§ Stored data entries
::::::

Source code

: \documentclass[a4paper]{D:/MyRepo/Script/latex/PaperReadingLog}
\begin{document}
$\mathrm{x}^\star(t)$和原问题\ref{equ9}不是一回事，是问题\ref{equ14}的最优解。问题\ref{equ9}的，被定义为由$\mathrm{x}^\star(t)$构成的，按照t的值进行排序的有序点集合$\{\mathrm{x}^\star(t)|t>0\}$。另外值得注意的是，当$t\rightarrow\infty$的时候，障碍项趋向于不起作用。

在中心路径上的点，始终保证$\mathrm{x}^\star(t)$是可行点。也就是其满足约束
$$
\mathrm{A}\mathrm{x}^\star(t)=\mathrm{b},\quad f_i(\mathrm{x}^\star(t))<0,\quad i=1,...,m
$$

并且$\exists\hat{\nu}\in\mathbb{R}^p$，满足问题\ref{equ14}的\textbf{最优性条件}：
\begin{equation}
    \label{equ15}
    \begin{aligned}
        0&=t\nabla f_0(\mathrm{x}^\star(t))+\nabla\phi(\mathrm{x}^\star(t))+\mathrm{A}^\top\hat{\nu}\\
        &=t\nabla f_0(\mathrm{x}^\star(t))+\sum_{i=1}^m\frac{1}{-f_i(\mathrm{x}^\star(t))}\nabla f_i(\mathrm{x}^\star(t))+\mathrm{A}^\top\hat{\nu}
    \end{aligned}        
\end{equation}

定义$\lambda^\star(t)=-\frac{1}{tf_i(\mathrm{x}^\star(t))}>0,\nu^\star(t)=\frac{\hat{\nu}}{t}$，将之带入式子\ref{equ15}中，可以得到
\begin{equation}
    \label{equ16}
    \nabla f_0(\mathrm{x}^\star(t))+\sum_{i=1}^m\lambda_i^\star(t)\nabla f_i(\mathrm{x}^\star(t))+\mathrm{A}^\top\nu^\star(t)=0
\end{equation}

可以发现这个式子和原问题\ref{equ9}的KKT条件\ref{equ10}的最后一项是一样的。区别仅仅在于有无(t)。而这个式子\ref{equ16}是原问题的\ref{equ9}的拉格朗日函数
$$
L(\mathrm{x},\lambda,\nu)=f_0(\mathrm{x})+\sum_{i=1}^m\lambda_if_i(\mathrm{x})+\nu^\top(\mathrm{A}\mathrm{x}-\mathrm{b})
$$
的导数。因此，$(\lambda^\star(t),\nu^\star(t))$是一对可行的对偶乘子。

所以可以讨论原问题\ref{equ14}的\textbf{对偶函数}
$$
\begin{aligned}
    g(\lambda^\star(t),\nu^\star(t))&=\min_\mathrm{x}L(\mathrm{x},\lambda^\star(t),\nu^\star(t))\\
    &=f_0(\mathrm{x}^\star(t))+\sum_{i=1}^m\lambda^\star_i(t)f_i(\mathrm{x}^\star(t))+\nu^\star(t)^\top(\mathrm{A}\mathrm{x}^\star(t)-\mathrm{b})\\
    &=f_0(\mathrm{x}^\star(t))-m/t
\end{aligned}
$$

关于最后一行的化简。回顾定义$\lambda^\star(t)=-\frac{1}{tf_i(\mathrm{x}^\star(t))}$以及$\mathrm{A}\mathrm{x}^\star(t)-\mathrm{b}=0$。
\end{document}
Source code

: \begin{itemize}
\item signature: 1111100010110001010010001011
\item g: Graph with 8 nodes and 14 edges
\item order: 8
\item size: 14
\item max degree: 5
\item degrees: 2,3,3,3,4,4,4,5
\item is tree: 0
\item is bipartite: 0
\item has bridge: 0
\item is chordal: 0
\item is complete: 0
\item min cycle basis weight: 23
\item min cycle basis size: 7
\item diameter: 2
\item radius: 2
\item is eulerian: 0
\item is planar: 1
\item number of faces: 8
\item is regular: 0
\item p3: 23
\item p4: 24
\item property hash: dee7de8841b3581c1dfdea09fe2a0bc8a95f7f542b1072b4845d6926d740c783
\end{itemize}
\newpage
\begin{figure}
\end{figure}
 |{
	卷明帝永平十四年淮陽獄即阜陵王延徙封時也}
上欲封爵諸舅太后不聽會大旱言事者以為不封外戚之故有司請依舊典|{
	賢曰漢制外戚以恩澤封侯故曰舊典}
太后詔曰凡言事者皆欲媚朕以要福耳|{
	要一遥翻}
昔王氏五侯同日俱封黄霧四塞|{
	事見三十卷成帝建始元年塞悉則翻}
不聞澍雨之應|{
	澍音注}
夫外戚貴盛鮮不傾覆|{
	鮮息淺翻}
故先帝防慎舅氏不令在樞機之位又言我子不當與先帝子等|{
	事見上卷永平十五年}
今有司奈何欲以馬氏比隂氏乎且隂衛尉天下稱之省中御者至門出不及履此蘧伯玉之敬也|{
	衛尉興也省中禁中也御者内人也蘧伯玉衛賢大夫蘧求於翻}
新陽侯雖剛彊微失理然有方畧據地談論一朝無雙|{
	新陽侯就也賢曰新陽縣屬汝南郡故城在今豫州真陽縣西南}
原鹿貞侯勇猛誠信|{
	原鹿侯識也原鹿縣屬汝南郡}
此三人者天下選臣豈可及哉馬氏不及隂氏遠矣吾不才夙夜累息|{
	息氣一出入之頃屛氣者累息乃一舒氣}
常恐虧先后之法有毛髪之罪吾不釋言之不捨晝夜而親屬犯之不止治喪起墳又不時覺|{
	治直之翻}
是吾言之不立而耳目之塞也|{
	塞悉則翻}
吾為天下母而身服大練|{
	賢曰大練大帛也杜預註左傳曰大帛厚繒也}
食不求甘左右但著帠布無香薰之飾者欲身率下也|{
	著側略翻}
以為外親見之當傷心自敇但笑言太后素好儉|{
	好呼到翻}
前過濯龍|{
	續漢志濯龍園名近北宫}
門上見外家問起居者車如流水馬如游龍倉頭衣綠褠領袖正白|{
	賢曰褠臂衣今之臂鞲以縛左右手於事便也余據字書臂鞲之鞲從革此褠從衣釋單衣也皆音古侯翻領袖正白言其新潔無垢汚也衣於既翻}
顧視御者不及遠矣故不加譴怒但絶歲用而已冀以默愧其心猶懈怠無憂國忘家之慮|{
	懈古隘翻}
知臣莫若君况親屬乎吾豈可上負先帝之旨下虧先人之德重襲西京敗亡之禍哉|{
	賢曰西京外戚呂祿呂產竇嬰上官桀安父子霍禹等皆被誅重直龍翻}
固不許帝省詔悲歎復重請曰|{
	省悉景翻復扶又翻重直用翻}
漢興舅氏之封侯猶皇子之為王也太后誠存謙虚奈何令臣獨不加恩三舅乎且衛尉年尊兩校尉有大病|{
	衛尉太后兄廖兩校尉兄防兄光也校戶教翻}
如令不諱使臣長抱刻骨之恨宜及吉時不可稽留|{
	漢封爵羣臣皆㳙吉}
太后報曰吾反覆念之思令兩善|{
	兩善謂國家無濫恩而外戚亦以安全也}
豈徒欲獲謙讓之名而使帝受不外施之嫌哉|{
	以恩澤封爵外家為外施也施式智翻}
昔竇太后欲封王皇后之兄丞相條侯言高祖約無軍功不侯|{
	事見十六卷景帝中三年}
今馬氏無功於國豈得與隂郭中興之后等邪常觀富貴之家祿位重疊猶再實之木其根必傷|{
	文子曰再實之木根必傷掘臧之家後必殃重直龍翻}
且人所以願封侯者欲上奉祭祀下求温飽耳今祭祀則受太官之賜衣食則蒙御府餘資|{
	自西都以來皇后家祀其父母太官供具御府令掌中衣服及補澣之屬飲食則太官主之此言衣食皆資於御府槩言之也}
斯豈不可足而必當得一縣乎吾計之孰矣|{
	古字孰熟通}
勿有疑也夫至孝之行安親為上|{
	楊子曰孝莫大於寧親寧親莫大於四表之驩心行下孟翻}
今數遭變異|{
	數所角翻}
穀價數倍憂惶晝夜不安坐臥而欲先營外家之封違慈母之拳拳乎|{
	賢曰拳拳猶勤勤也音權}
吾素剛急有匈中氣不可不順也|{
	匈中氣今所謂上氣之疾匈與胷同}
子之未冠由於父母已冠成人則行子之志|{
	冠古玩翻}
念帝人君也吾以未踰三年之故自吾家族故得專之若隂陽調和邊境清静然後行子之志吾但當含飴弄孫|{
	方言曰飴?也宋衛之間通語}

::::::

§ Work to complete
Reply with one number, the count of lines in the records that include the word "textbf".

§ Final answer
2